Buy-and-build drives consolidation in DACH

Fragmented markets, a wealth of small- and medium-sized companies, and high multiples are some factors contributing to the growing prevalence of buy-and-build in DACH. Katharine Hidalgo reports
DACH's share of European buy-and-build activity rose to 17% in Q1 2019 from 11% in Q1 2017, according to Unquote sister publication Mergermarket. Despite the drop in volume from 2017's record high of 93 acquisitions, 2018 still saw 69 deals in DACH, its second highest volume in the post-2008 era.
Fragmented markets, a wealth of small- and medium-sized companies, and high multiples are some factors contributing to the growing prevalence of buy-and-build in DACH. Additionally, in contrast to France and the UK, Germany has a network of large and productive cities, which creates a strong distributed economy.
Thomas Fetzer, head of DACH investment banking for Baird, argues buy-and-build has become a natural extension of the private equity toolkit: "Traditional sources of value creation are no longer available. For example, where multiple arbitrage used to be a source of value creation, GPs are now factoring multiple contraction into their models."
The healthcare providers sector saw the largest amount of transactions, with 12 bolt-ons financed directly by a sponsor in the past three years (and plenty more financed by other sources of capital). Relatively resilient to macroeconomic cycles and highly fragmented in Germany, the sector is a perennial favourite for buy-and-build investors such as Nordic Capital, Ufenau Capital Partners and Investcorp.
Waterland managing partner Carsten Rahlfs says his firm follows a buy-and-build approach regardless of the segment, but his portfolio companies still differentiate in certain areas: "Waterland generally tries to differentiate with higher quality services and not by price, because that doesn't work in healthcare. Thus, we look at developing quality in our therapies and acquiring quality real estate assets."

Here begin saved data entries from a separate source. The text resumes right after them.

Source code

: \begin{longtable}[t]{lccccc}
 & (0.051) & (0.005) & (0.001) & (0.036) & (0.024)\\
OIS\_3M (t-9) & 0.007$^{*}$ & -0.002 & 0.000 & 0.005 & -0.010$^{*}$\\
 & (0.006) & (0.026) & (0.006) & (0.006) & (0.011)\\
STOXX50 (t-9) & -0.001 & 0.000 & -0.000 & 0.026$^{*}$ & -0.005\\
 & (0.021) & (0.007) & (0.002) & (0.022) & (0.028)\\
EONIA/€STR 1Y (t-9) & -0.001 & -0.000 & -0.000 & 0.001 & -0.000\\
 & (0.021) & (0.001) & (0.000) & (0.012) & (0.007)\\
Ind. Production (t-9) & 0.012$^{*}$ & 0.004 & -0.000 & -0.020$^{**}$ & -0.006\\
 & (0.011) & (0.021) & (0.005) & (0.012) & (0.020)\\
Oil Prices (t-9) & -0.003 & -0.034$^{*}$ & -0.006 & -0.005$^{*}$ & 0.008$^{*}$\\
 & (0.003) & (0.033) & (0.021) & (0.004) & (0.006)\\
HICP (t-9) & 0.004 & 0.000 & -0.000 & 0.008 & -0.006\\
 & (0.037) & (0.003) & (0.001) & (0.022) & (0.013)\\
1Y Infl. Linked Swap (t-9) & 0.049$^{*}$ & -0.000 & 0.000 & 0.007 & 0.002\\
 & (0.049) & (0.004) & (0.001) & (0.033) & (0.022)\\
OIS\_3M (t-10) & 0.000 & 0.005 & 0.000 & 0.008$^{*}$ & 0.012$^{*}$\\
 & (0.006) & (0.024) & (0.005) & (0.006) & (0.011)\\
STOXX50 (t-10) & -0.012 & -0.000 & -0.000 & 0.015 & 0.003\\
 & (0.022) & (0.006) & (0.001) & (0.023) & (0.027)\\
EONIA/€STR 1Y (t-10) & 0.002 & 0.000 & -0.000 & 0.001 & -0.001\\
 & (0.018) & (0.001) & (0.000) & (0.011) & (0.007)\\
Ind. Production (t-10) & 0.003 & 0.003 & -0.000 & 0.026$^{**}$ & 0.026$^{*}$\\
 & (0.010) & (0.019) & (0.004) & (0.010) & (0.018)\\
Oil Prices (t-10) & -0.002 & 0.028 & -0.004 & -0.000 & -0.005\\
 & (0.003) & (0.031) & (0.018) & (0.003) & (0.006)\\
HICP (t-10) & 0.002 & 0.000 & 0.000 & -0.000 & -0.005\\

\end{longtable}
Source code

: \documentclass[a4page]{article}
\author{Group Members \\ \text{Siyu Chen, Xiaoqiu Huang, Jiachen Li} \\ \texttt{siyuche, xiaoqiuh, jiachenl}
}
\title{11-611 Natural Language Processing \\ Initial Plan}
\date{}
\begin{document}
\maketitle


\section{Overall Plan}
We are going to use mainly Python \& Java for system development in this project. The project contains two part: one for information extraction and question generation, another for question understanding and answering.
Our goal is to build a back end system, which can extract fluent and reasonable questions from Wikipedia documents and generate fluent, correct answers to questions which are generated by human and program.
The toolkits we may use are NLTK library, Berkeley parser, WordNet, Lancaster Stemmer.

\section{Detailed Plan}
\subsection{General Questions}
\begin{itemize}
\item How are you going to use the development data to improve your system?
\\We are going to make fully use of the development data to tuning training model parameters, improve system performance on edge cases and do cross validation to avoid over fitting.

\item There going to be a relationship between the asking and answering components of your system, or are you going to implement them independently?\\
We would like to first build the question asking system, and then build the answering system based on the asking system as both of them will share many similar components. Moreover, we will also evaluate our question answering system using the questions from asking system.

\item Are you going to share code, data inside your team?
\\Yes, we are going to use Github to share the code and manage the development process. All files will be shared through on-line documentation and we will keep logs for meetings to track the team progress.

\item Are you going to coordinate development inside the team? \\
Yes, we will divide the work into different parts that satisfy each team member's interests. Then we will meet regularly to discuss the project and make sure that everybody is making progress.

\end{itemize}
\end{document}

Waterland has platform investments across the healthcare industry, including rehabilitation clinics group Median Kliniken. The company has made 19 acquisitions since the firm's initial investment in 2011 and is now the largest rehabilitation group in Germany. Despite this, Philip von Hammerstein, a partner at Gimv in Munich, estimates that Median Kliniken still only has a share of less than 15% of the entire rehab and post-acute market.
Sometimes the value is in the eye of the beholder when it comes to targets… Finding the sizeable platforms is the bigger challenge" – Thomas Fetzer, Baird
Tooling up
Industrial machinery saw the most buy-and-build activity in DACH after healthcare providers, likely because the former is a fragmented sector with an abundance of small companies. During the past three years there were seven bolt-ons financed with extra sponsor equity, according to Unquote Data. Software follows closely, with five transactions in the same period. Like healthcare providers, software investments often attract high valuations and GPs can use buy-and-build to counteract this.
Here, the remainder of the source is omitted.